Overheard Amidst the Bombs

Overheard Amidst the Bombs

[Frédéric Mégret is a Full Professor and Dawson Scholar and co-Director of the Centre for Human Rights and Legal Pluralism, Faculty of Law, McGill University.]

Photo credit: AP Photo/Adel Hana

Concerned member of the public (CMP): Gaza! Civilians killed! Lots of them! WAR CRIME!!!

LOAC expert: Well, not really. Actually it’s much more complicated than that. Let me explain how this works…

CMP (still reeling from images of charred bodies of children): Ok, I don’t think so, but go ahead…

LOAC expert: Well, in the jus in bello tradition, specifically in article 51(5)(b) of API to the GCs…

CMP: Wait… First, don’t go all Latin on me. Second… Seriously, what??

LOAC expert: All right. The most important thing is that only deliberate killing of civilians or attacks that are indiscriminate, for example, attacks that may be expected to cause incidental loss of civilian life which would be excessive in relation to the concrete and direct military advantage anticipated are war crimes…

CMP: … You’re… joking, right? How does this even begin to speak to what I am seeing with my very eyes?

LOAC expert: No, I am not joking. It might be a war crime, of course, but we should not rush to conclusions. This is going to be exceedingly hard to prove. Accidents do happen in the fog of war and not every killing of civilians is disproportionate unfortunately. At any rate, the IDF is very serious about the laws of war, you know.

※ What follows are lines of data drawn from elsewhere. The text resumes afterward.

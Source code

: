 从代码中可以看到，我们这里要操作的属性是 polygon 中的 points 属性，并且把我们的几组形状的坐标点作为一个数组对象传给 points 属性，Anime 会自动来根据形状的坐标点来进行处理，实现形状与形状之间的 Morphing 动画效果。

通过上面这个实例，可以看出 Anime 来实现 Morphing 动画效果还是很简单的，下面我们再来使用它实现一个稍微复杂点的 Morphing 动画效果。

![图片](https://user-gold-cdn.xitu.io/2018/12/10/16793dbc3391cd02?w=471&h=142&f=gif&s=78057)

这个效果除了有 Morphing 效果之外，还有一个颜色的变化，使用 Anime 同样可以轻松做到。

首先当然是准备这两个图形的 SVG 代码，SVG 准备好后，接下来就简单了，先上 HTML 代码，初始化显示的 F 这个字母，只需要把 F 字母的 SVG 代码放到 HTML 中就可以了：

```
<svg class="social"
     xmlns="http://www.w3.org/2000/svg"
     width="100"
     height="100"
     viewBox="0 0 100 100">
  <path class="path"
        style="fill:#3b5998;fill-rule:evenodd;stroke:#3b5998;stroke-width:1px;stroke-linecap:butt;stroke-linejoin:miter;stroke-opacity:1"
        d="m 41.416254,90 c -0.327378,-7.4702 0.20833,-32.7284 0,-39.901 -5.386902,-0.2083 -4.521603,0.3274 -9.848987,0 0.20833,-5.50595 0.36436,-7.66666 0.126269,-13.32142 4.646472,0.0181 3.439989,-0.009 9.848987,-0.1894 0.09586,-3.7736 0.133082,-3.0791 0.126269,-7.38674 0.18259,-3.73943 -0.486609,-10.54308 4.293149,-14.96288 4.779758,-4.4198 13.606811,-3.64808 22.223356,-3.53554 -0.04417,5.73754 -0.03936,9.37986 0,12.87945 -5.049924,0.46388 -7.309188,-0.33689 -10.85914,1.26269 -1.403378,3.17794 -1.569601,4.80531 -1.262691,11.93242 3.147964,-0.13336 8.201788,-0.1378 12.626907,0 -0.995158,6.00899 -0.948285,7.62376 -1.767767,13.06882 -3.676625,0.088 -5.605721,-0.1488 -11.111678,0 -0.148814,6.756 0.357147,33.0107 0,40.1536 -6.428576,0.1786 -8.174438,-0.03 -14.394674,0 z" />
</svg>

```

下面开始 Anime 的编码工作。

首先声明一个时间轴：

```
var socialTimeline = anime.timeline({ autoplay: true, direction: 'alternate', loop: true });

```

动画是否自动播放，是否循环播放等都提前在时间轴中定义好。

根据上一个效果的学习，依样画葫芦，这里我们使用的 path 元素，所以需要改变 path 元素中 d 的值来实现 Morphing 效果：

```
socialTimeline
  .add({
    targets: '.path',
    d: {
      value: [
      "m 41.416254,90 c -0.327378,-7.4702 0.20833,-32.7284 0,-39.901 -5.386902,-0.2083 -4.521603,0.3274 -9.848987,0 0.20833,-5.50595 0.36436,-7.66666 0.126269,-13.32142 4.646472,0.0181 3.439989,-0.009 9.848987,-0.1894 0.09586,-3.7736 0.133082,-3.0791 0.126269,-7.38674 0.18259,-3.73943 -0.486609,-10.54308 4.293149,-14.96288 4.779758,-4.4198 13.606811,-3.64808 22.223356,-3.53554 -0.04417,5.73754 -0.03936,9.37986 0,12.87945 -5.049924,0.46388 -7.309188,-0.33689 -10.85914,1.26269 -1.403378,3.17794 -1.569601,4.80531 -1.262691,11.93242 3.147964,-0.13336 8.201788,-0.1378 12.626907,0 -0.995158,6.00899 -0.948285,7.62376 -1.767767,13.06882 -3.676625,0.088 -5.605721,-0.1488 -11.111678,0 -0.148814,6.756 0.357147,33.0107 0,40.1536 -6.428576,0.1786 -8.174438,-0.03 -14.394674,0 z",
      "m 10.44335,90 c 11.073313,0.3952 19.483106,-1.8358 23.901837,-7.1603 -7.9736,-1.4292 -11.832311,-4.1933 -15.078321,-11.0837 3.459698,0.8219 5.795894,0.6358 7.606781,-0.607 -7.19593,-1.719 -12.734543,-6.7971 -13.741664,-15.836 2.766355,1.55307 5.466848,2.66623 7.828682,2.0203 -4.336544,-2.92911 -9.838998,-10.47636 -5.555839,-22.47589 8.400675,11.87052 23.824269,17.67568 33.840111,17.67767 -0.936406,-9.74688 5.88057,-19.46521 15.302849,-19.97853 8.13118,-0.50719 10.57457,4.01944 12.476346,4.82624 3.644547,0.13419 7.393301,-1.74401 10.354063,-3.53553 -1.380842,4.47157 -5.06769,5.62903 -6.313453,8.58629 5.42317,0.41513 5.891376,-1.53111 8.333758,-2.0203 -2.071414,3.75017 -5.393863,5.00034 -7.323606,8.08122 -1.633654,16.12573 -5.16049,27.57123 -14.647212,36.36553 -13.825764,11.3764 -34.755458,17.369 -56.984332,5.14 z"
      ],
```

CMP: So you are telling me that as far as IHL is concerned, it is far worse to kill one civilian deliberately than a hundred collaterally? How does that even make sense?

LOAC: Well, killing one civilian deliberately is definitely a war crime. I guess collateral deaths are an unfortunate fact of war. But I wouldn’t be so negative about it. I’d rather think of the one life saved than the 100 lives lost. Call me an idealist!

CMP (visibly upset): Actually, calling you an idealist was the furthest thing on my mind…

LOAC: … Mind you, it would be a lot worse if IHL wasn’t there. There could have been many more victims. At least in IHL you can’t deliberately and directly target civilians…

CMP:  … But you can still effectively harm them in large numbers “indirectly,” not to mention the colossal psychological harm or the damage to the infrastructure! Ok, just for the sake of argument since you seem intent on arguing this to death in the midst of a real, crying political emergency, isn’t the compound effect of all these deaths what matters, and doesn’t it tell a very different story, one of overall destruction, violence and victimization? Can you at least acknowledge that there is a piece missing in your story?

LOAC (slightly irked): Actually, we humanitarians believe it is important to decontextualize violence and strip it bare to a series of ad hoc kinetic sequences. Helps keep the legal analysis focused.

CMP (judgment clearly impaired by vision of centuries of unequal imperial violence): But then surely it makes a difference that, time and time again, most victims are on one side, always the same?!

LOAC: Sorry, we do not comment on relative ability to target.

CMP: All right, let me try another tack. Surely it makes a difference here that one party is a group of violent terrorists taking their population hostage – that’s how they are being portrayed – and the other is a powerful state with world-class military technology?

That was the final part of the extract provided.